_TASK GOAL_
Line count for "CSUR": report how many lines in this material hold that string, with the number alone as the answer.

_THE RECORDS_
=======
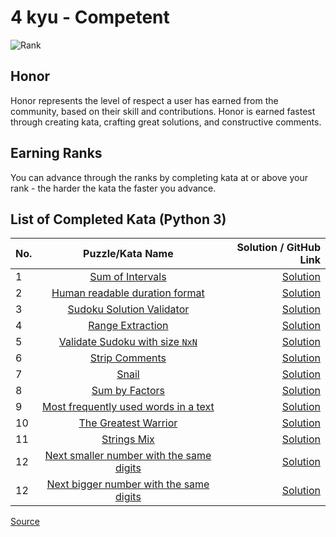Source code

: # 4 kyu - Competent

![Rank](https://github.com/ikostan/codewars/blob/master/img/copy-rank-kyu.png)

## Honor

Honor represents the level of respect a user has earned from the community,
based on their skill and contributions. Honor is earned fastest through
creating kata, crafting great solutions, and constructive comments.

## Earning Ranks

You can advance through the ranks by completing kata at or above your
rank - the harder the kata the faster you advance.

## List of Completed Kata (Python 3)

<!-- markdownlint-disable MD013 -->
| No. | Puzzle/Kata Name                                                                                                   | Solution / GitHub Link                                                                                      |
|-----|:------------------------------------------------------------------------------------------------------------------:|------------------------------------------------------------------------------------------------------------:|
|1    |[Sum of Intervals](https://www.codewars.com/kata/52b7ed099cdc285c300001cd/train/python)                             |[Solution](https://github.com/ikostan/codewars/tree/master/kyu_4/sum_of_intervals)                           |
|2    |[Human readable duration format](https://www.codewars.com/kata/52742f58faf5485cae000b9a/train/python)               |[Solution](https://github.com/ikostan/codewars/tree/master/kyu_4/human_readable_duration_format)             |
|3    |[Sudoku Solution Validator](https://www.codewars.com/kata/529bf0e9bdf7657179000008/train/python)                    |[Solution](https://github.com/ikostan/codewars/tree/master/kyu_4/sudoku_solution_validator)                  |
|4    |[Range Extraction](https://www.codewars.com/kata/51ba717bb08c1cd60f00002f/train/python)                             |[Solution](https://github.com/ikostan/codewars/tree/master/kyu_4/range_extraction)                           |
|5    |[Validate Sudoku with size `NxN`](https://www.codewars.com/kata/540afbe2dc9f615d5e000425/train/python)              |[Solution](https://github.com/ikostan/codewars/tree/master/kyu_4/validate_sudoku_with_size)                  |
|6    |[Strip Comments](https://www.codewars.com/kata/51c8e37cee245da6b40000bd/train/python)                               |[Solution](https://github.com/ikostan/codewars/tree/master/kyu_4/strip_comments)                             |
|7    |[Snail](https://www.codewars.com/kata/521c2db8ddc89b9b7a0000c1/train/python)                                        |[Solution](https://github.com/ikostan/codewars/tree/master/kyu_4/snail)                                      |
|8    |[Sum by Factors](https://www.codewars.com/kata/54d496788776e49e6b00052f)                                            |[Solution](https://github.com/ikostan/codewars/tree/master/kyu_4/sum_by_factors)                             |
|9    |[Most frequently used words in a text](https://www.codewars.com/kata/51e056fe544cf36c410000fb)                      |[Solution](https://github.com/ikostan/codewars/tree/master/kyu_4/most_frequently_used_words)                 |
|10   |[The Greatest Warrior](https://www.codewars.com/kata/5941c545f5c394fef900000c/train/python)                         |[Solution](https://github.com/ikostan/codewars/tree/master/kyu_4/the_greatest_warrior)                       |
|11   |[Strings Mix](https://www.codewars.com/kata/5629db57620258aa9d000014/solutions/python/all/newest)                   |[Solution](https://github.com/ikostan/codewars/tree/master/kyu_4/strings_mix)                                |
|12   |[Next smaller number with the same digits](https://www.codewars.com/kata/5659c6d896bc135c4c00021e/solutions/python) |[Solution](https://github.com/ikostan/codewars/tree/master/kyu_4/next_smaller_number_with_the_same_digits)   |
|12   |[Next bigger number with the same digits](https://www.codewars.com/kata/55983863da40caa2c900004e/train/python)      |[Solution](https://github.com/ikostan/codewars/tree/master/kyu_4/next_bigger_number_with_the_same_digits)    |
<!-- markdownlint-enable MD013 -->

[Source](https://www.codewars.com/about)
=======
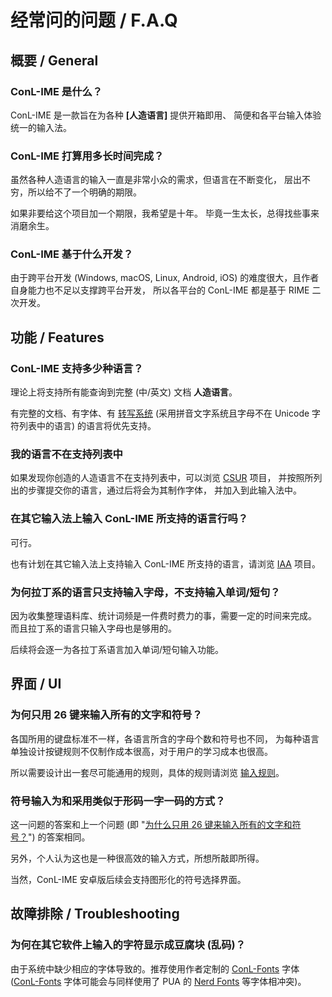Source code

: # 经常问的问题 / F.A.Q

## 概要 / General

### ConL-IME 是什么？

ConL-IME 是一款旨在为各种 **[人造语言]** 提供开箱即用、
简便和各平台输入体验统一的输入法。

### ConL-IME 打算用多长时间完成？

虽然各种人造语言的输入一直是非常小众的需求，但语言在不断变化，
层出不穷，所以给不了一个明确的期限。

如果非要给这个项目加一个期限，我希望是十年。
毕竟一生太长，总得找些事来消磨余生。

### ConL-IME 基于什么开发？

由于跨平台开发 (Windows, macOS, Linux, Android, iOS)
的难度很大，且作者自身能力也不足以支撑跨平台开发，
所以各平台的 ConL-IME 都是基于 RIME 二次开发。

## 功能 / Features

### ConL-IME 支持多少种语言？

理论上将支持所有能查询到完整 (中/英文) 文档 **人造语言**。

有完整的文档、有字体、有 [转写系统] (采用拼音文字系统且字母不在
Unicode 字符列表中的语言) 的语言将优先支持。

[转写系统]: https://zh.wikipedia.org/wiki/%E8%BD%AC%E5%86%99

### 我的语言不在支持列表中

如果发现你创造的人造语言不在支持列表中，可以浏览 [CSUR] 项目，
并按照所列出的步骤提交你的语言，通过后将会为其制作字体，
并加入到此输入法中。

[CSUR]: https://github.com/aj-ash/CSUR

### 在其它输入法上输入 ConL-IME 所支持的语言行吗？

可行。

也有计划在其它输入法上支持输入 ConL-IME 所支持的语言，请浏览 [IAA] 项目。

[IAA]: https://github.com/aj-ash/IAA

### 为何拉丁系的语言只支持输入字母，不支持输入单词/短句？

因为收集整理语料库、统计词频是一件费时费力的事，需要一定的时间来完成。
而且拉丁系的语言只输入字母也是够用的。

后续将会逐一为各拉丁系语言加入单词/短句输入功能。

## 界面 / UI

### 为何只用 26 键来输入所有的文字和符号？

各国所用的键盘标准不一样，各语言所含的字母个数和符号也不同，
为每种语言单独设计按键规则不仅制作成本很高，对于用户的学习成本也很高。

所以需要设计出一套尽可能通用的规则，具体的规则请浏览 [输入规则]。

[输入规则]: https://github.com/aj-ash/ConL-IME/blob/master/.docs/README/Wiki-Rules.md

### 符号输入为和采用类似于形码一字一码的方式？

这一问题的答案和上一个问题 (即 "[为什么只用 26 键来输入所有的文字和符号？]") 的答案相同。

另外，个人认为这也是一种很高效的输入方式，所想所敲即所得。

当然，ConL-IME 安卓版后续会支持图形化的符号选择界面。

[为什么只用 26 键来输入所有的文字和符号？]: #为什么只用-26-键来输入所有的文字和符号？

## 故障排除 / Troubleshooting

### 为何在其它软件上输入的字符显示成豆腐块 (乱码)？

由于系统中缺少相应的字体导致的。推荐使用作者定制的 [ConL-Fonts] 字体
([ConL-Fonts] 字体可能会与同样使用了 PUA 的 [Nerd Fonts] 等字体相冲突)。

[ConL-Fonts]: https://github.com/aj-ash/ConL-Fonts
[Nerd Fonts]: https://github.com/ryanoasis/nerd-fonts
=======
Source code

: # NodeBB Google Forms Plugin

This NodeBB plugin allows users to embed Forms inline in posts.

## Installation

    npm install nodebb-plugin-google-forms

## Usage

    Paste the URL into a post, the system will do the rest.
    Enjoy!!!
=======
_EXPECTED ANSWER_
2